It has been decided that DRPs will be constituted in eight Indian cities - Delhi, Mumbai, Ahmedabad, Kolkata, Chennai, Hyderabad, Bengaluru and Pune.  The panel would be collegiums comprising of three Commissioners of Income Tax.


Central Board of Direct Taxes has notified rules to regulate the procedure of DRPs constituted under section 144C of the Income Tax Act, 1961. The rules came into effect from 20th November 2009. Any foreign company, or any domestic company with transfer pricing issues, in whose case, the income-tax assessing officer proposes to make any variation in the income or loss returned, may apply to the DRP within a month of receiving the draft assessment order, for appropriate remedy by way of direction to the assessing officer. The direction will be binding on the assessing officer but the taxpayer will be at liberty to appeal against the assessment order incorporating directions of DRP before the Income Tax Appellate Tribunal.

Step in the right direction, obviously.

Plastics (Manufacture, Usage and Waste Management) Rules, 2009

Logically Ecological!
Recognising the immense hazard of non-biodegradable plastic, the Environment Ministry has proposed putting in place a stricter regulatory regime for plastic manufacturers. A notification S.O. 2400(E), dated 17th September, 2009 [Plastics (Manufacture, Usage and Waste Management) Rules, 2009] has been issued covering the packaging being used by Fast Moving Consumer Goods (FMCG) industry. Among other things it deals with ban on non-recyclable plastic; on colour pigment in packaging material for food items; labelling norms for packaging; registration needs, etc.

As a corrective step to address ongoing environmental degradation, conditions have been imposed on manufacture, sale, stock, distribution and use of plastic carry-bags, containers, pouches and multilayered packaging. Making the rules more stringent, the notification provides that no person shall use carry-bags or containers made of recycled plastics or biodegradable plastics for storing, carrying, dispensing or packaging of food stuffs.

Furthermore, it says that the determination of bio-degradability and the degree of disintegration of plastic material shall be as per the protocol of the Bureau of Indian Standards (BIS).

The rule also requires every unit owner manufacturing or proposing to manufacture carry bags or containers made of virgin plastics or recycled plastics or biodegradable plastics to get his unit registered with the State Pollution Control Board or Pollution Control Committee, as the case may be.

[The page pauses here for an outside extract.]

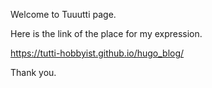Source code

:Welcome to Tuuutti page.

Here is the link of the place for my expression.

https://tutti-hobbyist.github.io/hugo_blog/



Thank you.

Given the alarming rate at which our planet is being polluted, each step to counter the trend needs to be backed by all right thinking people…even if that means economic hardship/inconvenience in the short run.

Private sector employment to the disabled

Making equality more meaningful…
In consonance with its stance towards ‘Affirmative Action’, it has been decided by the Ministry of Social Justice and Empowerment (Ministry Division) that private sector employers need to be incentivised for providing employment to persons with disabilities.

The scheme covers the employees with disabilities under the Persons with Disabilities (Equal Opportunities, Protection of Rights and Full Participation) Act, 1995 and the National Trust for Welfare of Persons with Autism, Cerebral Palsy, Mental Retardation and Multiple Disabilities Act, 1999 and working in the private sector, with monthly wage up to Rs.25000/- per month. The scheme would be applicable to all the employees with disabilities, who are appointed on or after 1.4.2008.
As per the Scheme the Government will directly provide employer’s contribution for the schemes covered under the Employees Provident Fund & Miscellaneous Provisions Act, 1952 and the Employees State Insurance Act, 1948 for a maximum period of three years. The administrative charges of 1.1% of the wages of the employees covered under the EPF Act will continue to be paid by the respective employers. The Ministry of Social Justice & Empowerment would make available to the Employees Provident Fund Organisation and Employees State Insurance Corporation lump sum funds by way of advance. These would then be used for the purposes of adjustment of individual claims received from the employers under the scheme.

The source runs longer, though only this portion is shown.